In 2016, for example, a flaw was discovered that caused Google's Street View systems, which are primarily used to write text that appears on streets, to record and store the content of license plates, so the company had a database for that against it, complete with location data. Geographic. It has not been revealed how this happened, although license plates are treated as an exception in the system, but the data was deleted based on the documents.

In another case, more than 1 million users of the student app Socratic, which Google acquired in 2018, had their email addresses publicly displayed. Socratic.org In its source code, their location and IP address may have been hacked.
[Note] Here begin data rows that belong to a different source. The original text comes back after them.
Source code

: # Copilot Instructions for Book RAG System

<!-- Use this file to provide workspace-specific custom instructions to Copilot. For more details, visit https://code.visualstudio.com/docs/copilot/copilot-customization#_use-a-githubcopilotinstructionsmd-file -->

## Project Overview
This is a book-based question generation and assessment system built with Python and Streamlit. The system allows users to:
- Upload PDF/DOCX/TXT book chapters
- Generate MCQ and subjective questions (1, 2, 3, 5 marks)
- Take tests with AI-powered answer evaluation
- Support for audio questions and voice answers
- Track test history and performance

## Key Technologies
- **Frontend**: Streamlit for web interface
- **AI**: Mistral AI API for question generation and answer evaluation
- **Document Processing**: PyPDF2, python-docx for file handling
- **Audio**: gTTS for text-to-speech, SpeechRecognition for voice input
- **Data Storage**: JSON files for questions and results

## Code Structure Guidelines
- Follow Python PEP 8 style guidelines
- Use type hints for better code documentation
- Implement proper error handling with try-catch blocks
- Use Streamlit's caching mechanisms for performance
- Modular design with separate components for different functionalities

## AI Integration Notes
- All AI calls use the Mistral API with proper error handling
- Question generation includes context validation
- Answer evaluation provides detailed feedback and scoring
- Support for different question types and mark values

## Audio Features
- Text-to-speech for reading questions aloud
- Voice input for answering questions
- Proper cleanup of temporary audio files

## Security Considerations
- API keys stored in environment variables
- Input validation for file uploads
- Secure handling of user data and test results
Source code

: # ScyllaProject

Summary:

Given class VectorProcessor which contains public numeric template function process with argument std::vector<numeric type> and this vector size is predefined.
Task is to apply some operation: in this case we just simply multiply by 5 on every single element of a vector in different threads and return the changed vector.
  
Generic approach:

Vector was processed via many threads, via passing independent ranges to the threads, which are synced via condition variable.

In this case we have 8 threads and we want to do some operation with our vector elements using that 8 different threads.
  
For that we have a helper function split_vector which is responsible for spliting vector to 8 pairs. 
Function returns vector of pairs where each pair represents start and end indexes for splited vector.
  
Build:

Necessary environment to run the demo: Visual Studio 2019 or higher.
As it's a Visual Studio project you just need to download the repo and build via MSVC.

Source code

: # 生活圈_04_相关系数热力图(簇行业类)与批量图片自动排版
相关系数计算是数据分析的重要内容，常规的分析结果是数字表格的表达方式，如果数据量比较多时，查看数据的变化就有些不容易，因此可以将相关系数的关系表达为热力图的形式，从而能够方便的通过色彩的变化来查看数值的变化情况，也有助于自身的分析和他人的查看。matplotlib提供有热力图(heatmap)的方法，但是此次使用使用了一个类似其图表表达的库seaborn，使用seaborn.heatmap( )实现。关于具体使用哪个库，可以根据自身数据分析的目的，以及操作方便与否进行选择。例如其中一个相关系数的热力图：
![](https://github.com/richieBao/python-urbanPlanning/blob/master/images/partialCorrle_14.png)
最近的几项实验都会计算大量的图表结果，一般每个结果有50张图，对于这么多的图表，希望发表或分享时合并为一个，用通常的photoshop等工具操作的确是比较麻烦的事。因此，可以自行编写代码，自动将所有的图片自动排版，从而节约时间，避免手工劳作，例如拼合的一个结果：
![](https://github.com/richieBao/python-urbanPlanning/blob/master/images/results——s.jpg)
This issue was resolved when the acquisition was completed in 2019, but the data remained publicly available for more than a year. It also happened that they accidentally recorded the speech of nearly a thousand children for an hour, on one occasion

They mistakenly reclassified the client to their traditional cloud service instead of the version provided to government agencies that handle sensitive data, so they could no longer guarantee that the data would not leave the US.

Additionally, without claiming completeness, Waze's carpooling function reportedly leaked users' trips and addresses, and YouTube also made recommendations based on deleted viewing history — although this is expressly prohibited by its policy — and for a period of time on an allegedly private or unlisted YouTube videos can also appear publicly. 404 Media asked about 30 specific cases, and Google said all of them had been resolved by then, but data protection incidents involving millions of people still seemed to occur regularly at the company.